コメディ・ライト小説 ※倉庫ログ
- Re: こちら藤沢家四兄妹 ( No.27 )
- 日時: 2013/08/10 11:22
- 名前: 和泉 (ID: AzAx2/ma)
♯12「長女と夏祭りと藤沢家の秘密」
人が多い。
神社の境内で、あたしは自分の浴衣を見下ろしながらそっとため息をついた。
淡い水色に白とピンクの小花が散っている浴衣。
帯は綺麗な山吹色。
あたしより身長の高いはずの母さんの浴衣は、着てみると驚くほどぴったりだった。
きっと隠れて裾をあげてくれていたんだろう、ばればれだよ。
「リカ姉、リカ姉。アヤ、浴衣似合ってる?」
あたしに手を繋がれたアヤが嬉しそうに尋ねる。
今日その質問は何回目だろう。よっぽど嬉しかったんだろうな。
確かに母さんが縫った茜色の浴衣は、アヤによく似合っていた。
「すっごくかわいいよ」
そう言って笑ったところで、ヒロを連れて川原に花火を見るための場所取りに行っていたナツ兄が帰ってきた。
心なしかぐったりしている気がする。
そりゃそうか、川原なんて花火を見るための特等席みたいなものだ。
想像を絶する戦いがあったのだろう。
「よし、行くかー。
とりあえず花火があがるのが二時間後だから、今から遊び倒すとして」
気を取り直してナツ兄が笑う。

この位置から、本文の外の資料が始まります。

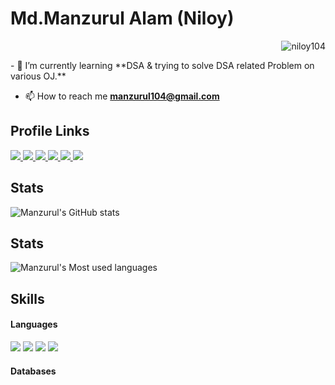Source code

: <h1>Md.Manzurul Alam (Niloy)</h1>
<p align="right"><img src="https://komarev.com/ghpvc/?username=niloy104" alt="niloy104" /> </p>
- 🌱 I’m currently learning **DSA & trying to solve DSA related Problem on various OJ.** <br>

- 📫 How to reach me **manzurul104@gmail.com**


<h2> Profile Links</h2>
<a href="" target="_blank"> <img
        src="https://img.shields.io/badge/Codeforces-445f9d?style=for-the-badge&logo=Codeforces&logoColor=white">
</a>
<a href="https://www.codechef.com/users/niloy104" target="_blank"> <img
        src="https://img.shields.io/badge/CodeChef-%23964B00.svg?style=for-the-badge&logo=CodeChef&logoColor=white">
</a>
<a href="https://leetcode.com/niloy104/" target="_blank"> <img
        src="https://img.shields.io/badge/LeetCode-000000?style=for-the-badge&logo=LeetCode&logoColor=#d16c06">
</a>
<a href="https://www.facebook.com/nilunebula" target="_blank"> <img
        src="https://img.shields.io/badge/Facebook-1877F2?style=for-the-badge&logo=facebook&logoColor=white">
</a>
<a href="https://www.linkedin.com/in/md-manzurul-alam-573b241b6/" target="_blank"> <img
        src="https://img.shields.io/badge/LinkedIn-0077B5?style=for-the-badge&logo=linkedin&logoColor=white">
</a>
<a href="https://stackoverflow.com/users/16547760/manzurul" target="_blank"> <img
        src="https://img.shields.io/badge/Stack_Overflow-FE7A16?style=for-the-badge&logo=stack-overflow&logoColor=white">
</a>


<h2> Stats </h2>

![Manzurul's GitHub
stats](https://github-readme-stats.vercel.app/api?username=niloy104&show_icons=true&count_private=true&theme=great-gatsby)<br>

<h2> Stats </h2>

![Manzurul's Most used
languages](https://github-readme-stats.vercel.app/api/top-langs/?username=niloy104&theme=blue-green)<br>
<h2> Skills </h2>

<h4> Languages </h4>
<span>
    <img src="https://img.shields.io/badge/C-00599C?style=for-the-badge&logo=c&logoColor=white">
    <img src="https://img.shields.io/badge/C%2B%2B-00599C?style=for-the-badge&logo=c%2B%2B&logoColor=white">
    <img src="https://img.shields.io/badge/Python-3776AB?style=for-the-badge&logo=python&logoColor=white">
    <img src="https://img.shields.io/badge/Java-ED8B00?style=for-the-badge&logo=java&logoColor=white">



</span>



<h4> Databases </h4>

その言葉の続きを引き取った。
「花火が始まる30分くらい前に出店で食べ物買って、ナツ兄がとってきてくれた場所で花火見ながらご飯にしましょうか」
そう言ってヒロとアヤをみれば、二人はきらきらと目を輝かせた。
さて、これは祭りに連れてきたかいもあったと言うものだ。
「何から遊ぶ?」
ナツ兄が元気よく双子に尋ねた。
しかし双子の回答は
『バーン!!』
もはやただの擬音語である。
ナツ兄はかなり困惑した顔で、
「バーン!?バーンてなんだ!?」
と悩んでいた。
もう、バーンと言えばひとつしかないだろう。
「そうね、射的いきましょうか」
『わーい!!』
「バーンて射的のことなの!?
よくわかるなリカお前!!」
「バーンの次は何がいい?」
『ぽいってするやつ!!』
「金魚すくいね」
「ねえなんでわかるのお姉さん!!」
わめくナツ兄を放置して、あたしはアヤの手を引いて、祭りのざわめきの中を歩き出した。
射的の出店はまだあまり人がいなかった。
これ幸いとお金を払って双子に鉄砲をもたせてやる。
しかしそこは五歳児。
よろめいて的が定まらず、一発も的中することなく終了。
涙目になった双子の代わりに、
「よし俺がいく!!」
とナツ兄が意気込んで鉄砲を手にしたが、案の定全部外れた。
「情けないわね」
ため息をついてそう言えば、ぐるんとナツ兄がこちらを振り向いた。
「うるせー!!そういうお前はまだやってねえじゃねぇか!!」
「………へぇ。
あたしがナツ兄みたく意気込んで無駄に期待させたあげく全部外したりするとでも?」
なめんじゃないわよ。
緩く口許をあげて見上げれば、一気にナツ兄の顔が青ざめた。
そんなナツ兄を放置して、あたしは200円を出店のおばちゃんに渡す。
さあ、あたしに鉄砲を持たせたことを後悔するがいいわ。